Recebeu pela Net o voucher para a viagem e Hotel e a indicação de que, à sua chegada ao aeroporto Aeroporto Internacional Ben Gurion, tudo o que necessitaria para a sua estadia, lhe seria entregue.

Há alturas na vida em que o tempo passa sem disso darmos conta e, num repente, Hipólito encontrava-se em Massada, meia hora antes da hora de início da sessão de abertura.

Estava um dia ameno.

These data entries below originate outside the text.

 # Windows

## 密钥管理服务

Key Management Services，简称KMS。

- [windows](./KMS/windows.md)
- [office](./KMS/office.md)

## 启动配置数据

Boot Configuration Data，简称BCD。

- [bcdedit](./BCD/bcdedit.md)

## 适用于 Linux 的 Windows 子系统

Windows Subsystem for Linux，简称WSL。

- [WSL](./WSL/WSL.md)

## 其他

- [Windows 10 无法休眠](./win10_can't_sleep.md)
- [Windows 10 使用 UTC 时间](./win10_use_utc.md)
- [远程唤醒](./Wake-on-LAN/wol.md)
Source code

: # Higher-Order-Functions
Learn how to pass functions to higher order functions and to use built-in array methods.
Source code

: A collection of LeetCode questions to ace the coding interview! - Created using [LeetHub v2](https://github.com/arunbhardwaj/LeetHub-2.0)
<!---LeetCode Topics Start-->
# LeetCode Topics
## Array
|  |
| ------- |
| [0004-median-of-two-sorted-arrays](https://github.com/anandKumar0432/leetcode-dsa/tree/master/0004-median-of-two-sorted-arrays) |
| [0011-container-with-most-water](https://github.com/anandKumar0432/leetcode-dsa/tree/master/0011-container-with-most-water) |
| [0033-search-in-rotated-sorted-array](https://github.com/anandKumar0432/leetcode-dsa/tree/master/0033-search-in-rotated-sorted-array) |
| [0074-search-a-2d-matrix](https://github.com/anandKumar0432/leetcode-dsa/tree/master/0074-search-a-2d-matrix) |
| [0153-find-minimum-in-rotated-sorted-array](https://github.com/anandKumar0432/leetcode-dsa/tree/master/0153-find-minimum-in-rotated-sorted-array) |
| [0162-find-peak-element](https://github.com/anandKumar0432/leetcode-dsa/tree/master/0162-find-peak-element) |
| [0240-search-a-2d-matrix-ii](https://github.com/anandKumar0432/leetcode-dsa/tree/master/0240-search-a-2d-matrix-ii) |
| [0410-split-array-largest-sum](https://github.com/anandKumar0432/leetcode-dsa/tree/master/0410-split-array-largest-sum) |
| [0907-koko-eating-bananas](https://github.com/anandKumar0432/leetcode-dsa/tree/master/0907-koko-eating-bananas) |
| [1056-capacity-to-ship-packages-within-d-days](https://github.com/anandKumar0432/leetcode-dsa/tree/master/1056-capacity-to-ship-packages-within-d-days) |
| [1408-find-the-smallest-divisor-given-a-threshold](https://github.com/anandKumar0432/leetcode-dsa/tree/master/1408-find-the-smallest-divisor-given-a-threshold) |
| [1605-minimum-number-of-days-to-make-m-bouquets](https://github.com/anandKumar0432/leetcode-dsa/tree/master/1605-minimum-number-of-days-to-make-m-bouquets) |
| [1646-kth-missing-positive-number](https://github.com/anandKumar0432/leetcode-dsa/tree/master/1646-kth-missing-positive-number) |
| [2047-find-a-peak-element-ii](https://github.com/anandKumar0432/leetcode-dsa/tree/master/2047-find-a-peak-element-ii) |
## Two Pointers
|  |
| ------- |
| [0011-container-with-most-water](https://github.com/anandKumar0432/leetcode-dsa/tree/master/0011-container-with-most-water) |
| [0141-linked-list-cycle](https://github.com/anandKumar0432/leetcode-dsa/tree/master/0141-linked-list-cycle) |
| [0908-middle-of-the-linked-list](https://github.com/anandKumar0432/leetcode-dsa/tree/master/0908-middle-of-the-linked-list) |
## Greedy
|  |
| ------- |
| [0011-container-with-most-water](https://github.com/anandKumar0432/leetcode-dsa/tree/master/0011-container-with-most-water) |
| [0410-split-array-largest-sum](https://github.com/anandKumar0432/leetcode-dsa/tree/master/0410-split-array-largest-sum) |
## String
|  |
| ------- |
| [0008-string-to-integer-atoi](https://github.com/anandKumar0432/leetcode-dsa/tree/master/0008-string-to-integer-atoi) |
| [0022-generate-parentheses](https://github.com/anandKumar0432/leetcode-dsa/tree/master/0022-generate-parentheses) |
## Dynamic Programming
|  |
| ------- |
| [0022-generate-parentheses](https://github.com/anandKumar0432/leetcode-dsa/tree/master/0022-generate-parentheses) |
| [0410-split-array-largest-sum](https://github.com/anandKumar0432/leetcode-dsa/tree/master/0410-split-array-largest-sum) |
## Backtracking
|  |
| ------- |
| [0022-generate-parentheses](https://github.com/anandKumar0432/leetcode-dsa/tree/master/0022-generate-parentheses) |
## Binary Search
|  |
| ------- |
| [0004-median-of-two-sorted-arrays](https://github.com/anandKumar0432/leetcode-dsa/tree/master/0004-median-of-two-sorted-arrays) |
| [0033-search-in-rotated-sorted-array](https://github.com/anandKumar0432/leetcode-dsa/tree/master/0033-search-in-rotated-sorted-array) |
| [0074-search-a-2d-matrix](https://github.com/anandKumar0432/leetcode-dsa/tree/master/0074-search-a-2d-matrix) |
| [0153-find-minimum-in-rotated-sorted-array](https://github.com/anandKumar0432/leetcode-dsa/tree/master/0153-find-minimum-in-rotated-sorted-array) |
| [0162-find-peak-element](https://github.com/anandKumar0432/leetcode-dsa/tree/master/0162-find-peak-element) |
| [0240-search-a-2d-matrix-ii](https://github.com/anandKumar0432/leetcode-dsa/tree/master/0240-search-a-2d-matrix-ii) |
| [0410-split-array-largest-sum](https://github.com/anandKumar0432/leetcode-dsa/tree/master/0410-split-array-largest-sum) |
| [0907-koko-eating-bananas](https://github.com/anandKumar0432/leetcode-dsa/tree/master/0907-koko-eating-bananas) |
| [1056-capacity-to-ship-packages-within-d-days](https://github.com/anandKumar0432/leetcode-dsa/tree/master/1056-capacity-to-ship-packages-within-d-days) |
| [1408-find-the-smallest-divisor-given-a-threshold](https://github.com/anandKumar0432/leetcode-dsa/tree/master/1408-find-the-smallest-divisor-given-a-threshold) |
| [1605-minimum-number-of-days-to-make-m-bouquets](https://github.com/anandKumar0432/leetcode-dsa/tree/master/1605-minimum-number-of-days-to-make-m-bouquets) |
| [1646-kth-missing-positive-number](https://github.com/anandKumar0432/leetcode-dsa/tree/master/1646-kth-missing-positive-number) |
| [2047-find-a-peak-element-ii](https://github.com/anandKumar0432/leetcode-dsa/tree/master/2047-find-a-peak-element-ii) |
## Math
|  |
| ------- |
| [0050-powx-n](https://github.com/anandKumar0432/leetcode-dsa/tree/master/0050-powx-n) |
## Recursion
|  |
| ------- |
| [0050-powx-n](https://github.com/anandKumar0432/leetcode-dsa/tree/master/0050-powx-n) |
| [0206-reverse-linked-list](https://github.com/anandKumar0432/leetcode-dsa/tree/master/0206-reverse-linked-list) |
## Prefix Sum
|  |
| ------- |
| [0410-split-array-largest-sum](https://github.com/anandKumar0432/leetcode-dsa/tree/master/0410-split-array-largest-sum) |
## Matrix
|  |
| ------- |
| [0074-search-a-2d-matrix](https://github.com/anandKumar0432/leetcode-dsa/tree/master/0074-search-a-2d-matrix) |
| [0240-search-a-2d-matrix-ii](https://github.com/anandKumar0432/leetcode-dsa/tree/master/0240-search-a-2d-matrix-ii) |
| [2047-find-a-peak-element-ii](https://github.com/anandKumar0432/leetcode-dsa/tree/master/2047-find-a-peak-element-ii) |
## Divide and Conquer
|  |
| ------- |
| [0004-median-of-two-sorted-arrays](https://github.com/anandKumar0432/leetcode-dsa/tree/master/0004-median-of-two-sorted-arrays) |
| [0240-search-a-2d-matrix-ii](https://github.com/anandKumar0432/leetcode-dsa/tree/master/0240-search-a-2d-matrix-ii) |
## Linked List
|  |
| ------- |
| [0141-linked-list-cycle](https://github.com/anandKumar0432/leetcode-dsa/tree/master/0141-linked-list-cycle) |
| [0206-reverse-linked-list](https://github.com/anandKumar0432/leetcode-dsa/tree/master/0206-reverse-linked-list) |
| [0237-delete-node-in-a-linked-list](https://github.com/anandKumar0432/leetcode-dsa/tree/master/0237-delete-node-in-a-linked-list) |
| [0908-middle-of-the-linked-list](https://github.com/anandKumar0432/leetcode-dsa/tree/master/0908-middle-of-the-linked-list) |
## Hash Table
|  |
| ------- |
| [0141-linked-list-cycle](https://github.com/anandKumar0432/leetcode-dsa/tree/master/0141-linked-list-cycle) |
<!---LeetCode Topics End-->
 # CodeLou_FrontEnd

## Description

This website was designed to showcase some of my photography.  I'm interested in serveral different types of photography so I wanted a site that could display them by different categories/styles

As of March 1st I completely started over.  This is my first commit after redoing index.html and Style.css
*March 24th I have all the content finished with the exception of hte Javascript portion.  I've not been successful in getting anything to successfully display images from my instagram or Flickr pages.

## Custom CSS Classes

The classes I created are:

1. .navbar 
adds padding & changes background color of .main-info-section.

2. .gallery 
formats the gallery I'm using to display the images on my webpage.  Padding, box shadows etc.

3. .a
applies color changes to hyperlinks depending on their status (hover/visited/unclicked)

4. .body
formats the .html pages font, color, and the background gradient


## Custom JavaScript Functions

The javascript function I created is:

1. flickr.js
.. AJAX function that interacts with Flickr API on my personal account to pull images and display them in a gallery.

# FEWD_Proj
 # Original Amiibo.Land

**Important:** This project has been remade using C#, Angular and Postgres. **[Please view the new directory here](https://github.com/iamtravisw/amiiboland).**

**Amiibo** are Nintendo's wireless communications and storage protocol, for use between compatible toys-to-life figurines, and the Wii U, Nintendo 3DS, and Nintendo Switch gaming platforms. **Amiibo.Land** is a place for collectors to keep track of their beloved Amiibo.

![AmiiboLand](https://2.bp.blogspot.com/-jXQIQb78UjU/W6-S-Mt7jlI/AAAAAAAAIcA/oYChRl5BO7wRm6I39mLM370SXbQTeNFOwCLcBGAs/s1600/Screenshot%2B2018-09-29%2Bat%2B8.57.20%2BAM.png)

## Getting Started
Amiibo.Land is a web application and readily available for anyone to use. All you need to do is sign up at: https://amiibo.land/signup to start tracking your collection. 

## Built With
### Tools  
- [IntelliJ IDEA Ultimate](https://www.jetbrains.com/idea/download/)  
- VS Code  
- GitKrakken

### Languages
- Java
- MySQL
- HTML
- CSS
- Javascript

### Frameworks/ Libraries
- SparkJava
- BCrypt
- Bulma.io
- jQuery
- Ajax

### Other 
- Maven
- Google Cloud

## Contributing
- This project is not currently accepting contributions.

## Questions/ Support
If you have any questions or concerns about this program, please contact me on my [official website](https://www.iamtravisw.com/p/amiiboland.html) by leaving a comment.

Uma brisa vinda do Mar Morto abanava as bandeiras colocadas num dos seus topos. O médico identificou rapidamente a de Israel, a dos EUA, a da China, a da India, a da União Europeia, a da Rússia e a do Irão. Todas as outras, por não estarem totalmente desfraldadas, não permitiam identificação. Nos terreiros, uma meia dúzia de congressistas dirigia-se para a zona das ruinas, onde uma única nuvem azulada, impedia a sua completa visualização. Junto às grades, a sul, estava instalado o que lhe pareceu ser um ponto de “catering” e foi para aí que se dirigiu, na esperança de um café.
No trajecto um segurança interceptou-o e sugeriu-lhe que se dirigisse rapidamente para o recinto da Reunião, pois não seriam cordiais atrasos nas entradas.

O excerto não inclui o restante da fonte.